Portare questo modello a Milano — nel momento di massima saturazione — è quasi un gesto ironico. E anche molto lucido.

Paris Internationale Milano

Foto: Aurélien Mole

«Milano riunisce diverse qualità che risuonano profondamente con Paris Internationale: una forte cultura del collezionismo, una tradizione consolidata nell’arte contemporanea e una prossimità eccezionale tra arte, design, architettura e produzione. È una città in cui le idee circolano trasversalmente tra le discipline e in cui collezionisti — privati e istituzionali — sono attivamente coinvolti nella creazione contemporanea. Ma soprattutto, ci è sembrato il momento giusto», spiega Nerina Ciaccia, co-fondatrice di Paris Internationale / Galleria Ciaccia Levi, Parigi–Milano. Il “momento giusto” è una formula elegante per dire: Milano è pronta a essere usata in un altro modo.

Le 34 gallerie selezionate — Clima, Veda, Martina Simeti, Ordet, Francesca Minini — sono dislocate lungo quattro piani della struttura.

Gallerie emergenti e affermate sono volutamente mescolate, in contrasto con la suddivisione settoriale tipica delle fiere tradizionali. Ogni realtà non costruisce stand, ma micro-narrazioni. Leonora Carrington dialoga con il presente, Gaetano Pesce si intreccia con Giovanni De Francesco, Nick Mauss occupa lo spazio con un respiro quasi istituzionale. Non c’è spettacolo, o meglio: lo spettacolo è nella sottrazione.

Anche gli Special Projects funzionano così. Non come highlight, ma come deviazioni. Robert Mapplethorpe appare accanto a interventi contemporanei, Anna Franceschini e Ambra Castagnetti lavorano sul margine, sul dettaglio, sul tempo. Tutto sembra chiedere una cosa che a Milano è sempre più rara: attenzione.
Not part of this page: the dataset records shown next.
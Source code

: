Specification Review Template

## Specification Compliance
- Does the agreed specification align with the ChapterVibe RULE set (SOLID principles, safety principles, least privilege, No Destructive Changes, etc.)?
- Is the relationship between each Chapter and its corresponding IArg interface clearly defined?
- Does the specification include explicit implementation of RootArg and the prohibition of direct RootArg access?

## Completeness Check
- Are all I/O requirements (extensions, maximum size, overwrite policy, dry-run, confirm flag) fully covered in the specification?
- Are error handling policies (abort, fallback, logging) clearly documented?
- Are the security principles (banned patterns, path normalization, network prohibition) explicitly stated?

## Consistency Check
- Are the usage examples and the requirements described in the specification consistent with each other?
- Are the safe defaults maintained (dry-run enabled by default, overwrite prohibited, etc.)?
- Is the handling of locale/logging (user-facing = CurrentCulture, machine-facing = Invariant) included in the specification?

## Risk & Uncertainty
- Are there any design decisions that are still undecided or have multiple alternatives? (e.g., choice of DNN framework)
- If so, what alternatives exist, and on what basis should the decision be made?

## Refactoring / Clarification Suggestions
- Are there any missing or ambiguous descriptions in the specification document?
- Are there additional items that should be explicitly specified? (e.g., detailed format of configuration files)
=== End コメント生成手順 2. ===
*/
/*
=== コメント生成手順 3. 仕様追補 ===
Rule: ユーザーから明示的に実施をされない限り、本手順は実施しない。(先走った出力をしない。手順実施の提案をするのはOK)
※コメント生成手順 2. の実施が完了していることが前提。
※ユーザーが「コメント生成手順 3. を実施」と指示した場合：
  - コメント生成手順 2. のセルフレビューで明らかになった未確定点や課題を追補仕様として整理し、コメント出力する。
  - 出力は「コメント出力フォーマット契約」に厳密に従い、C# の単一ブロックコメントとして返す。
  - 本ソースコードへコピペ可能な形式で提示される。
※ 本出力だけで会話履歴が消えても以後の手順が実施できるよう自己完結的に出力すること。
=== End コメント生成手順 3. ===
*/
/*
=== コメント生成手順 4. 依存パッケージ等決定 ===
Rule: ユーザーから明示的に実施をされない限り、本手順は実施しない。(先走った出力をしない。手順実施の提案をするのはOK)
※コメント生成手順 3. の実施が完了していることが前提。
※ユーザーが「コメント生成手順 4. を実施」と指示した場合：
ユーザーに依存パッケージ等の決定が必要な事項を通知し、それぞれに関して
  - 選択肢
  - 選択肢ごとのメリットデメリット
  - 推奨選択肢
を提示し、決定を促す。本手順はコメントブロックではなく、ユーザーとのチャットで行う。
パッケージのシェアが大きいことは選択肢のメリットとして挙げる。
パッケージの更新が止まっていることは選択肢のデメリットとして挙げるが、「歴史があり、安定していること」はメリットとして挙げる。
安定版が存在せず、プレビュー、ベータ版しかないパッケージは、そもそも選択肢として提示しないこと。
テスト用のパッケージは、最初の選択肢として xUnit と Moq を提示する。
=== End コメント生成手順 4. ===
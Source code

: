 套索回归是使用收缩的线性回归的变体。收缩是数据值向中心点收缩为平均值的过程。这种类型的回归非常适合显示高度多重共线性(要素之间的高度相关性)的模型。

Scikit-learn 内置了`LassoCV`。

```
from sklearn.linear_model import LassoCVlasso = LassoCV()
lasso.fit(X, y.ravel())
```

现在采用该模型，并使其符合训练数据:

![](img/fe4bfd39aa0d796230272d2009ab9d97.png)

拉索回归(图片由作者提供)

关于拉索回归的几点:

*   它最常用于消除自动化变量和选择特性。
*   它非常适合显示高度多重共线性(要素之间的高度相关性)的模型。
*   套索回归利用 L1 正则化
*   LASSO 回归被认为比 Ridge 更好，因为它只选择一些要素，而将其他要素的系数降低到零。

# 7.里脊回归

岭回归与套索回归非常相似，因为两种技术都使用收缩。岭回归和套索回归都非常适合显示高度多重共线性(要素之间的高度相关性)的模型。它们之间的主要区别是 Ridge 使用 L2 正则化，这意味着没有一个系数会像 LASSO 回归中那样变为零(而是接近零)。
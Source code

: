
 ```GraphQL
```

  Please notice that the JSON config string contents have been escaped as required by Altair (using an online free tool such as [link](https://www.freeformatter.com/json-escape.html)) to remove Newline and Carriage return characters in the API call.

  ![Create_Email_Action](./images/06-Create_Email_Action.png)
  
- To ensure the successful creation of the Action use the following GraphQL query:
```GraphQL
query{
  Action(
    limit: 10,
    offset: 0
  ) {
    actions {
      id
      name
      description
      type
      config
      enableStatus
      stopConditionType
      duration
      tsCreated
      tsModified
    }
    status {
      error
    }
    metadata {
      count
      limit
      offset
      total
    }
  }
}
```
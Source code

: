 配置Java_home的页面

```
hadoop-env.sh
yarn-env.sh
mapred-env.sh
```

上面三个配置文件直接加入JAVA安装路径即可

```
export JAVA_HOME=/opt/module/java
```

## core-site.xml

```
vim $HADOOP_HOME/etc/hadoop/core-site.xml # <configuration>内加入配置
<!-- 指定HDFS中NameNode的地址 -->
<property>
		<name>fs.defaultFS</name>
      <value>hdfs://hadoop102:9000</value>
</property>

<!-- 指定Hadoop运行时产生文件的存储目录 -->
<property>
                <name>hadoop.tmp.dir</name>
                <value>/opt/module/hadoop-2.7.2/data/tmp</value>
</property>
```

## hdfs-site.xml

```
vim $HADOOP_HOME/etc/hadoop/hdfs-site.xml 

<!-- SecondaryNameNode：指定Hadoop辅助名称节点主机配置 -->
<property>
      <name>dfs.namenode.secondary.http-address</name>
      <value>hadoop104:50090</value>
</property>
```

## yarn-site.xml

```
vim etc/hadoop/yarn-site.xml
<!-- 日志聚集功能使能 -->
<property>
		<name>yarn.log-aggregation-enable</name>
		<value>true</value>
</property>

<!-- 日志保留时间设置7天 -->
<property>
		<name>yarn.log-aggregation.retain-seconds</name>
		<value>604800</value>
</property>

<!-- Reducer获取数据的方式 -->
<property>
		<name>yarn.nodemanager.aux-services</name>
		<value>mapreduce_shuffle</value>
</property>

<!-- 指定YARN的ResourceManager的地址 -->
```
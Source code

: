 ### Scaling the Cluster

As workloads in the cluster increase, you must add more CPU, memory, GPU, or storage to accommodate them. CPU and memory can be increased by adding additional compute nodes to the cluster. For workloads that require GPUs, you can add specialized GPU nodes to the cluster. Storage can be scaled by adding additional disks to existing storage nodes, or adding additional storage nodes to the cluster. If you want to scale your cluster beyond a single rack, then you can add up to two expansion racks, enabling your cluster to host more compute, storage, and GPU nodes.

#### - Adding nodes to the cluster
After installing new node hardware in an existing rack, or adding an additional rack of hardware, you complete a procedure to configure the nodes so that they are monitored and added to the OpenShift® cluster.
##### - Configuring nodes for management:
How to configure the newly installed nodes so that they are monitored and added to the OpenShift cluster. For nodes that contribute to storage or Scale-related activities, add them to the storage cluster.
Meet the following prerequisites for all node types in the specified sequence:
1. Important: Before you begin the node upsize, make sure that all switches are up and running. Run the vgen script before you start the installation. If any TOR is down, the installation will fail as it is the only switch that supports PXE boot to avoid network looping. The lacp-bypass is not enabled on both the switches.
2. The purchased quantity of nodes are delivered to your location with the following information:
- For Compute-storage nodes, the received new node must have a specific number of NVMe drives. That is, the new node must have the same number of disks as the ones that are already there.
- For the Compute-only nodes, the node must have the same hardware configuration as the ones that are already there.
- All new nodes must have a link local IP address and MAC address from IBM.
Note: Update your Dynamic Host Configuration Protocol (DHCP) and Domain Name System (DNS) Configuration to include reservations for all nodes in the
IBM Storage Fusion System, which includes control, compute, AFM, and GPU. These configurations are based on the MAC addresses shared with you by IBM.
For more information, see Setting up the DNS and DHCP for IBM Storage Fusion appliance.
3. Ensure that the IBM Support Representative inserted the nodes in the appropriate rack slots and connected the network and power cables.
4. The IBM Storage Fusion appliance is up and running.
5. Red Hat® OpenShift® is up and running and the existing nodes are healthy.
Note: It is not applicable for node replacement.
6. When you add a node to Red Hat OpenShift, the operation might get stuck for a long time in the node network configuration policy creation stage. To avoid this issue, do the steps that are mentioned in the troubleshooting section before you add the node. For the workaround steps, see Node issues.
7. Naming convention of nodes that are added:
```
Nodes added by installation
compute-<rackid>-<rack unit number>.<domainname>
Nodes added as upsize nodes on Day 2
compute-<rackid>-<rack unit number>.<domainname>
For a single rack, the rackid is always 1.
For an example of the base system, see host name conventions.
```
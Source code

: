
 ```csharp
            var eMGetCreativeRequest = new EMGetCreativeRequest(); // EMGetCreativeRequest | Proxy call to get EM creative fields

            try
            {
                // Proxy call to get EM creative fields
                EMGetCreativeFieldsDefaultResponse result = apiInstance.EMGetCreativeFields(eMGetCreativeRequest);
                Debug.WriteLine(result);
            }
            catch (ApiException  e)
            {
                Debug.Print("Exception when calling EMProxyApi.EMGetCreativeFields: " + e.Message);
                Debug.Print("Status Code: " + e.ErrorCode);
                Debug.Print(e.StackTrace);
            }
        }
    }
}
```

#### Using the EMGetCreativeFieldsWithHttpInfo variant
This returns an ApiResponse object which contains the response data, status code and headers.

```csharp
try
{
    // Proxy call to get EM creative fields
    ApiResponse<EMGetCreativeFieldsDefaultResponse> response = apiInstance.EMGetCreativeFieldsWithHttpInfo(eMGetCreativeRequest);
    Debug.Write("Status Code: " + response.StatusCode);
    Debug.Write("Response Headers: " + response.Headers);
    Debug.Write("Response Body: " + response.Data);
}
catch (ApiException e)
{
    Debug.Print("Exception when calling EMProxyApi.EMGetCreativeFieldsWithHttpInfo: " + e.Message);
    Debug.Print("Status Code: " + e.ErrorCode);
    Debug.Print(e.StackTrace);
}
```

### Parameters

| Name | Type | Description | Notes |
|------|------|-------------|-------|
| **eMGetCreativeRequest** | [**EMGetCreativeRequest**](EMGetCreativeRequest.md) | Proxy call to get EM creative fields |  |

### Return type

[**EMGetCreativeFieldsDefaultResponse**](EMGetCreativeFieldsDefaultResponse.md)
Paris Internationale Milano

Foto: Margot Montigny

«I collezionisti» – continua Nerina Ciaccia – «sanno che la selezione è rigorosa e che le gallerie presentano progetti curati, spesso di natura quasi espositiva e museale, che riflettono una chiara posizione curatoriale. Questo approccio è particolarmente apprezzato dai collezionisti più consapevoli — coloro che attribuiscono valore al tempo, all’attenzione e a una relazione di lungo periodo con gli artisti. Paris Internationale è un luogo in cui le acquisizioni sono spesso l’inizio di rapporti duraturi, più che transazioni isolate».

E poi c’è lo spazio, che qui fa da interlocutore. L’allestimento di Christ & Gantenbein con NM3 evita qualsiasi gesto definitivo: pareti autoportanti, strutture reversibili, niente ancoraggi, solo presenze temporanee. Come a dire: siamo di passaggio.

Paris Internationale Milano

Foto: Margot Montigny

Intanto Park continua il suo lavoro di recupero, che non punta alla perfezione ma alla possibilità. Non c’è nostalgia, non c’è estetica del “prima e dopo”. C’è piuttosto una domanda: cosa può diventare questo spazio senza perdere la sua incompiutezza?

Perché se è vero, come dice ancora Ciaccia, che Milano è una città in cui arte, design e produzione si intrecciano fino a diventare indistinguibili, allora questa fiera non è un corpo estraneo. È un riflesso. Solo che, invece di amplificare il sistema, lo mette leggermente fuori asse. Non abbastanza da romperlo. Ma abbastanza da farlo vedere meglio.